## [What you will do]
Only one stretch of the data is wanted: the line containing "- Multiple OAuth providers integration", the line containing "- **Component Architecture**: Standalone", and every line between them, copied exactly.

## [Information shown]
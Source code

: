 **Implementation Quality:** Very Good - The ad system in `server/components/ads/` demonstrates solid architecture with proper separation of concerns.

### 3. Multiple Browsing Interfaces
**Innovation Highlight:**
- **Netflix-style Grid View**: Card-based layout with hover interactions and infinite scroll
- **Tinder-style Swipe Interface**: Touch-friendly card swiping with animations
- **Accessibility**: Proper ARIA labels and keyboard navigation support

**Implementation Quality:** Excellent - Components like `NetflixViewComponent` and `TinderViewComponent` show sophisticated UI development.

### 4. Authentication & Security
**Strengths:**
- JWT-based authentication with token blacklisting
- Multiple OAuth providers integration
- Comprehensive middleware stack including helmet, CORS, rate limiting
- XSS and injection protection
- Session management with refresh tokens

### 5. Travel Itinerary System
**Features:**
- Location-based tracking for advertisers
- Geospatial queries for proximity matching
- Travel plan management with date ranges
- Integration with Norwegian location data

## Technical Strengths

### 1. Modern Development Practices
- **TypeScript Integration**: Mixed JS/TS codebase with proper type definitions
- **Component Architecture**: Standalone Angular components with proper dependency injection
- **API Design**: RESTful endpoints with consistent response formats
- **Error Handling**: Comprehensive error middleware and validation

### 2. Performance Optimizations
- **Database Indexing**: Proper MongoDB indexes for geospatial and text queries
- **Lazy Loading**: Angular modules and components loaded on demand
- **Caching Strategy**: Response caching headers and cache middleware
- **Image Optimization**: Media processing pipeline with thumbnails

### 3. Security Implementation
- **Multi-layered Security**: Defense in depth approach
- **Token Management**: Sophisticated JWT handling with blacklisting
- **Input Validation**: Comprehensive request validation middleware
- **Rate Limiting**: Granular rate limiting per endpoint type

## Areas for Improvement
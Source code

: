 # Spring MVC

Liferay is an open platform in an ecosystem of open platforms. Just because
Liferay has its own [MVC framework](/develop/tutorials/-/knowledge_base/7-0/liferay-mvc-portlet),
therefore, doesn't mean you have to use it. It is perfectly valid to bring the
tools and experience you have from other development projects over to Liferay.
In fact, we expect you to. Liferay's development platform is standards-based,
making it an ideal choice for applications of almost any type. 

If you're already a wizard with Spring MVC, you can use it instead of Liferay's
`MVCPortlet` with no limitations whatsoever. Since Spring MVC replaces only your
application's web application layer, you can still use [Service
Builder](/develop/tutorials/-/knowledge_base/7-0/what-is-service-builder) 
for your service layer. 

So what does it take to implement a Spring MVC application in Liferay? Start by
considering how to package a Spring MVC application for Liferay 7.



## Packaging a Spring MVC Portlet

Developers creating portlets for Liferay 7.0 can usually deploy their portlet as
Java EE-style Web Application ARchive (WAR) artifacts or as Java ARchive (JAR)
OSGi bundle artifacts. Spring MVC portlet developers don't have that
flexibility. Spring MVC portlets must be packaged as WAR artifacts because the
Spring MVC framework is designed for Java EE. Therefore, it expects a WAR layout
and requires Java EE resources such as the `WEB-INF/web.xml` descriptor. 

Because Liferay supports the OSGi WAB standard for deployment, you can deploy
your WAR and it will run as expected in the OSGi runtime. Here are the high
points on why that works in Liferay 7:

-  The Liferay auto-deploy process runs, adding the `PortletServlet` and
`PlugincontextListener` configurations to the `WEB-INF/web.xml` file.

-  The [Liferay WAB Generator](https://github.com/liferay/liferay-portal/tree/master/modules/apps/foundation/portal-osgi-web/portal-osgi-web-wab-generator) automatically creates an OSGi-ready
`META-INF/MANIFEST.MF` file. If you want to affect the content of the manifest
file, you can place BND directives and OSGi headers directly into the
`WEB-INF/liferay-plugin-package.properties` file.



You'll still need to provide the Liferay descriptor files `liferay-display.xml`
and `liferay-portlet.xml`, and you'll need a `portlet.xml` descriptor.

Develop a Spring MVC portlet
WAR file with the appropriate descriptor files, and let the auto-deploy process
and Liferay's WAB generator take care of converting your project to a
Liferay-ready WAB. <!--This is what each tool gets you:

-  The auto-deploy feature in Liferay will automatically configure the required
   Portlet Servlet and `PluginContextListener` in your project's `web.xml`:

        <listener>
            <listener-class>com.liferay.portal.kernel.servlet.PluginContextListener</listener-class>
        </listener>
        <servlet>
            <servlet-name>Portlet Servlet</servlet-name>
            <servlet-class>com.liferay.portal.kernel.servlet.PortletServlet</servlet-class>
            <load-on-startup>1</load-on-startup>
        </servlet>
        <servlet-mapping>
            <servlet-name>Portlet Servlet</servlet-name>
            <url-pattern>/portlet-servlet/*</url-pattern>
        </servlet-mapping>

## [Solved exercise]
- Multiple OAuth providers integration
- Comprehensive middleware stack including helmet, CORS, rate limiting
- XSS and injection protection
- Session management with refresh tokens

### 5. Travel Itinerary System
**Features:**
- Location-based tracking for advertisers
- Geospatial queries for proximity matching
- Travel plan management with date ranges
- Integration with Norwegian location data

## Technical Strengths

### 1. Modern Development Practices
- **TypeScript Integration**: Mixed JS/TS codebase with proper type definitions
- **Component Architecture**: Standalone Angular components with proper dependency injection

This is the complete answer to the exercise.